EXERCISE AIM: Once you reach the line containing "the expression of" in the data below, restate each line word for word up to and including the one containing "great service you have rendered him.’".

(Stored data entries)
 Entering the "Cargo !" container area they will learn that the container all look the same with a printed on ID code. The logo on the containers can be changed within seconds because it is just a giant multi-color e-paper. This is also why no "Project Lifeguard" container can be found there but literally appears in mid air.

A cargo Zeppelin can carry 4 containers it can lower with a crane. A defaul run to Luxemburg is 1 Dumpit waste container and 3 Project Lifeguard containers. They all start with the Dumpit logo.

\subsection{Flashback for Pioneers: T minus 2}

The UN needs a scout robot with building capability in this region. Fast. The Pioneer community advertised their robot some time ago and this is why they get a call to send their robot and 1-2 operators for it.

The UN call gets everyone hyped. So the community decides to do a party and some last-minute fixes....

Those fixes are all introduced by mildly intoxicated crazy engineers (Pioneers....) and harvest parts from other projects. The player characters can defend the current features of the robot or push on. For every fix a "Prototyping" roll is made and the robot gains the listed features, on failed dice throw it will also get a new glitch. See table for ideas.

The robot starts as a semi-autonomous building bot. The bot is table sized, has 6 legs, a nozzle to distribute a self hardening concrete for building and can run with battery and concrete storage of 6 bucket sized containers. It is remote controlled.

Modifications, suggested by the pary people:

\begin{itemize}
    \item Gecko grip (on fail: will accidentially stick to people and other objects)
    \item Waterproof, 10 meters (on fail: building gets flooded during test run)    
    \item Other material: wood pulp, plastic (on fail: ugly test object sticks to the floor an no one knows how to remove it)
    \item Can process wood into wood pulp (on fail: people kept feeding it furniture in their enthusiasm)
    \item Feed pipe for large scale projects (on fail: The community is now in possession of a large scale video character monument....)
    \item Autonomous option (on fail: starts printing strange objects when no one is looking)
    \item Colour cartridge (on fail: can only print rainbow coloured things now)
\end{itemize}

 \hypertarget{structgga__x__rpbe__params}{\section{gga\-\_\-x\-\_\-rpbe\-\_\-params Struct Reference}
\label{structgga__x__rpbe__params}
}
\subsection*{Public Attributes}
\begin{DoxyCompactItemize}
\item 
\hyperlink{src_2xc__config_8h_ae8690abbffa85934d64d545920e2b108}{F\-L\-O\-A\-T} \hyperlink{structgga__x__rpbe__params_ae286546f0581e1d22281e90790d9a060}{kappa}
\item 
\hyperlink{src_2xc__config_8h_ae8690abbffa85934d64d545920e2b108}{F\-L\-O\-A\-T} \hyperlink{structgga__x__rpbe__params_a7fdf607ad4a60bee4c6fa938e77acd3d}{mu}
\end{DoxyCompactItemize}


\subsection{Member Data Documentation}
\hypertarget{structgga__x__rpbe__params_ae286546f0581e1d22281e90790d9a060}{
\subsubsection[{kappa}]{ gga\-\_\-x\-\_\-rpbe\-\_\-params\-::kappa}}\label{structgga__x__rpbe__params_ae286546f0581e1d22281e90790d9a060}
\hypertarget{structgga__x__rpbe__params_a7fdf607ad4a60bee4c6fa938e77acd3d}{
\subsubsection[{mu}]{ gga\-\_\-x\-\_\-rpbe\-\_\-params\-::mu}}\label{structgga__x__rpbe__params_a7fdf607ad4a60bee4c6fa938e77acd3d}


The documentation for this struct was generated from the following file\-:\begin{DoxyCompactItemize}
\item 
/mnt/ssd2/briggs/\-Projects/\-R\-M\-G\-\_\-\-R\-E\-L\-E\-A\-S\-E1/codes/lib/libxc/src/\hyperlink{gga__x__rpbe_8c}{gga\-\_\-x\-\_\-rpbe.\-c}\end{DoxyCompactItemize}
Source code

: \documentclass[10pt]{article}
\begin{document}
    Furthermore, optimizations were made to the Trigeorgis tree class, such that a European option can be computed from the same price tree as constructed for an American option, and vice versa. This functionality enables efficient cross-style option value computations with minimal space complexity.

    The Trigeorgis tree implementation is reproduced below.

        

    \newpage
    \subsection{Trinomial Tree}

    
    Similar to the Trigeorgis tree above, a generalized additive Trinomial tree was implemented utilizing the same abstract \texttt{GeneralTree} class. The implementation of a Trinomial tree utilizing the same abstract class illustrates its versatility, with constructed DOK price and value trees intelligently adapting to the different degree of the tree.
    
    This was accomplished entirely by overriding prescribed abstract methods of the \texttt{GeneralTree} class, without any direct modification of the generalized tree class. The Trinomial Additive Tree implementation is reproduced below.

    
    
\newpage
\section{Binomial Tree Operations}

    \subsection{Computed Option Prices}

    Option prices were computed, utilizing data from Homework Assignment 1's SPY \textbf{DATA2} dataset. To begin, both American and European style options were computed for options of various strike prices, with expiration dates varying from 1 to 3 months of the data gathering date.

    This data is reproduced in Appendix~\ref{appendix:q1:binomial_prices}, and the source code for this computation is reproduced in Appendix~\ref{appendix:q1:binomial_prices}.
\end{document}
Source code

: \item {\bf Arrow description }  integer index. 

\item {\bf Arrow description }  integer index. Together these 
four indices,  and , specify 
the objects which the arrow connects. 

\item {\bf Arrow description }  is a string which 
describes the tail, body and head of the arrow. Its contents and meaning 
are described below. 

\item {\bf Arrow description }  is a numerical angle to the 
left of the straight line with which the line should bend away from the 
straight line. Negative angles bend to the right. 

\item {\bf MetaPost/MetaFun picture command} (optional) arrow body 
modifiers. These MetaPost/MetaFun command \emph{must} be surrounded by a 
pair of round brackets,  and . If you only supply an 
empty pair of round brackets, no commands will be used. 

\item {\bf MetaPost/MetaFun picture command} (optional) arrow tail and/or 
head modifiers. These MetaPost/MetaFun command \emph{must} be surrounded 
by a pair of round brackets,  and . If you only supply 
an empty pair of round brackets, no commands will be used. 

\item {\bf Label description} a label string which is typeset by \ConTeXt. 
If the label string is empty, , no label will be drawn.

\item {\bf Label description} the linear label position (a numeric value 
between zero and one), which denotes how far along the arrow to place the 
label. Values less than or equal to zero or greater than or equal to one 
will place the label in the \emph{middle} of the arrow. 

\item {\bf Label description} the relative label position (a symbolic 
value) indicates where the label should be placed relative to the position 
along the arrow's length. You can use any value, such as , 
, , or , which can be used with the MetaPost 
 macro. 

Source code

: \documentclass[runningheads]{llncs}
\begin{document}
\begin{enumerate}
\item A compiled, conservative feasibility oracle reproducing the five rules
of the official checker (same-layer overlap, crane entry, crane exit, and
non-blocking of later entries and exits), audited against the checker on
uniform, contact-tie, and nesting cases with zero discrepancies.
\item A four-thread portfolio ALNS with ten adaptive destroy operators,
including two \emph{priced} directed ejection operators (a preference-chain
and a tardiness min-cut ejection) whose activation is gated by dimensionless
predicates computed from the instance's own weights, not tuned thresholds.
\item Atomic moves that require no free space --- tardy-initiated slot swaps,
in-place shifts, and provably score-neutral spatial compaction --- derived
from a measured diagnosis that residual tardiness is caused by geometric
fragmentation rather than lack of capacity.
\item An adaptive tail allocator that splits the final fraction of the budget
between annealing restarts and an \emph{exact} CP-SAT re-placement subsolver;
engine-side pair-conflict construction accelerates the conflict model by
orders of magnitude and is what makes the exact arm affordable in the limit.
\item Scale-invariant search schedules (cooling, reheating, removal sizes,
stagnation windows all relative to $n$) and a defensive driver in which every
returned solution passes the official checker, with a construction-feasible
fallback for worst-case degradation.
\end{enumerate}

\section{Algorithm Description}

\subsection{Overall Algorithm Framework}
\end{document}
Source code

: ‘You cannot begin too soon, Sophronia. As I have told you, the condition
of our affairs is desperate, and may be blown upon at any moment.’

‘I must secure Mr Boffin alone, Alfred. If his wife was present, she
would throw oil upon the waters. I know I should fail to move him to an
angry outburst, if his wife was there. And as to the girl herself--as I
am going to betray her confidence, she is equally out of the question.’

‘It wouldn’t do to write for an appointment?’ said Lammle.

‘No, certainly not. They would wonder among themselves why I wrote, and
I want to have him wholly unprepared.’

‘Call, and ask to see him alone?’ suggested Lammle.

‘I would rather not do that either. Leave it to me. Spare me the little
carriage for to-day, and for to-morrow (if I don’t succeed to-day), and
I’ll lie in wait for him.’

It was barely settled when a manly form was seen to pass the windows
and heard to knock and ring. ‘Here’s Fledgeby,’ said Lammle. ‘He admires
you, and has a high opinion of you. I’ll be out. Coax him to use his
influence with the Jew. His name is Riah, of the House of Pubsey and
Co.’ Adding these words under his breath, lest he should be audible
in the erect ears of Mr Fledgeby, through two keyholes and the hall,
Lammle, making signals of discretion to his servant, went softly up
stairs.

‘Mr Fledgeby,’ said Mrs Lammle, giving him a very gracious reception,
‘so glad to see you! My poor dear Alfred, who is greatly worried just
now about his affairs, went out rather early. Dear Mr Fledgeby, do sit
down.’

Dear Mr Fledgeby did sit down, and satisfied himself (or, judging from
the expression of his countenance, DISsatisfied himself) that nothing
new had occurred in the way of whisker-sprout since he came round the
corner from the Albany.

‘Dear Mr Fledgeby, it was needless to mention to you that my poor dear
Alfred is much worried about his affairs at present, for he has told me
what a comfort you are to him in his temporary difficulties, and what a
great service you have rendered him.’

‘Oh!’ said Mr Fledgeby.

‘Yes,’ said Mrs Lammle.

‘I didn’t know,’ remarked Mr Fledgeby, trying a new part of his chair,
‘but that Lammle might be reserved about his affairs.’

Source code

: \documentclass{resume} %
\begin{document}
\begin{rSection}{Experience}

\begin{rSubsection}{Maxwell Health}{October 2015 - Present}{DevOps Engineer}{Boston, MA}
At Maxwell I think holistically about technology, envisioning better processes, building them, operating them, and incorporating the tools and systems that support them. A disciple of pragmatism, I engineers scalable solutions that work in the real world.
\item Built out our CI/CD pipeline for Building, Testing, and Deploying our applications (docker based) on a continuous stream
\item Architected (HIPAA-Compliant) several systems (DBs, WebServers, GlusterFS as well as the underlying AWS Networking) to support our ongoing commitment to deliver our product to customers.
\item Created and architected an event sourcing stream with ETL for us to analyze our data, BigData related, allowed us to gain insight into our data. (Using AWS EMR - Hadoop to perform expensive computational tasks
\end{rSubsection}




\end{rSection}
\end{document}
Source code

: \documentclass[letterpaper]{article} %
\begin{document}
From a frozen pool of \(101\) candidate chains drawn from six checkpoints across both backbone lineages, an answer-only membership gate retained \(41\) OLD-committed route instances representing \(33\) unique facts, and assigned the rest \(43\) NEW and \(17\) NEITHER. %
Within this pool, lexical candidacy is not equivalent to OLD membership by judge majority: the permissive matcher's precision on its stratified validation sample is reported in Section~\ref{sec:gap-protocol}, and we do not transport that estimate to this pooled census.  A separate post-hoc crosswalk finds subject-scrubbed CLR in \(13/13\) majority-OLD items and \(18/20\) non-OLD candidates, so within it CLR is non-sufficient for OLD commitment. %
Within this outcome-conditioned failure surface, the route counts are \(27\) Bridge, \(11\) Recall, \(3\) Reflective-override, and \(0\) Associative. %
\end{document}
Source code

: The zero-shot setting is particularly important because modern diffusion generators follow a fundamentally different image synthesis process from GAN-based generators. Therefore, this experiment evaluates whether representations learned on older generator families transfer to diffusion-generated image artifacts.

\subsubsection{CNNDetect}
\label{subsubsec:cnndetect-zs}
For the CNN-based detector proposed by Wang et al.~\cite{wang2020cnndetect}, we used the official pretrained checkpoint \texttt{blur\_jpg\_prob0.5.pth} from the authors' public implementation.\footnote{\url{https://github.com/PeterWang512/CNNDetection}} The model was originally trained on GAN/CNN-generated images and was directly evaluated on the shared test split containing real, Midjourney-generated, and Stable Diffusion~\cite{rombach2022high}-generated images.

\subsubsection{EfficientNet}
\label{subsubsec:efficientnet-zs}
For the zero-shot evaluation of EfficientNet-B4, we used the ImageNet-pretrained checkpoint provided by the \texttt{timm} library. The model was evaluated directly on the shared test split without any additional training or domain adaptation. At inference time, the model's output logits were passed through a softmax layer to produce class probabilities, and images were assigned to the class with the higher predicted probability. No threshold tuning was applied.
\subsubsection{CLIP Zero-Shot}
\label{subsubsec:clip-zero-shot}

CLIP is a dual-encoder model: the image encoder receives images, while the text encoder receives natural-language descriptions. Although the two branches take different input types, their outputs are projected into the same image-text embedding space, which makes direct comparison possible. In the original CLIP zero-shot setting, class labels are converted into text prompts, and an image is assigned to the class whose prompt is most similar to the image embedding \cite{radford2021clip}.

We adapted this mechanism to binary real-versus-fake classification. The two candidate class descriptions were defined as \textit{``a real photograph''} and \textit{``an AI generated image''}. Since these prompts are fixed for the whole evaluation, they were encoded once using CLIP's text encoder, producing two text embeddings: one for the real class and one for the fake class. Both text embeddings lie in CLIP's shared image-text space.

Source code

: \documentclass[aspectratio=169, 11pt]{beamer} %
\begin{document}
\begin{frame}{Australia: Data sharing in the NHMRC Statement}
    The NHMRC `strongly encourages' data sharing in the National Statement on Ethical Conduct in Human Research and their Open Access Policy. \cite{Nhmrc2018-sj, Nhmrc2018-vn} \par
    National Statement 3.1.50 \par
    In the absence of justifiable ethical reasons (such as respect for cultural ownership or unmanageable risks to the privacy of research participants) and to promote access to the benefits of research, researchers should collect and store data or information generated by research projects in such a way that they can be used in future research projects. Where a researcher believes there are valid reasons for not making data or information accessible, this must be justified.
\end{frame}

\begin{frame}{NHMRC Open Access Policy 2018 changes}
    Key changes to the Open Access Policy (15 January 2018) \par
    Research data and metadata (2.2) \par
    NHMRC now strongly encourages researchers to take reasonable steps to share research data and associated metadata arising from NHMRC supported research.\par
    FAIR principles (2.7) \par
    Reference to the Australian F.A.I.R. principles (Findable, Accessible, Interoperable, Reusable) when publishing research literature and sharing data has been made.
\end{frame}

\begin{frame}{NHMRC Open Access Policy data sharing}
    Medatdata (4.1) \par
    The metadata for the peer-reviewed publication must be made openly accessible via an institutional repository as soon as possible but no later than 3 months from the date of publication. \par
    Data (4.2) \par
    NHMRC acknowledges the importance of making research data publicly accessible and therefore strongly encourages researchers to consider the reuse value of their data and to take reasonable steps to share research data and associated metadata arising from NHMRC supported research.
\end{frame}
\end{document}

WRITTEN ANSWER:
the expression of his countenance, DISsatisfied himself) that nothing
new had occurred in the way of whisker-sprout since he came round the
corner from the Albany.

‘Dear Mr Fledgeby, it was needless to mention to you that my poor dear
Alfred is much worried about his affairs at present, for he has told me
what a comfort you are to him in his temporary difficulties, and what a
great service you have rendered him.’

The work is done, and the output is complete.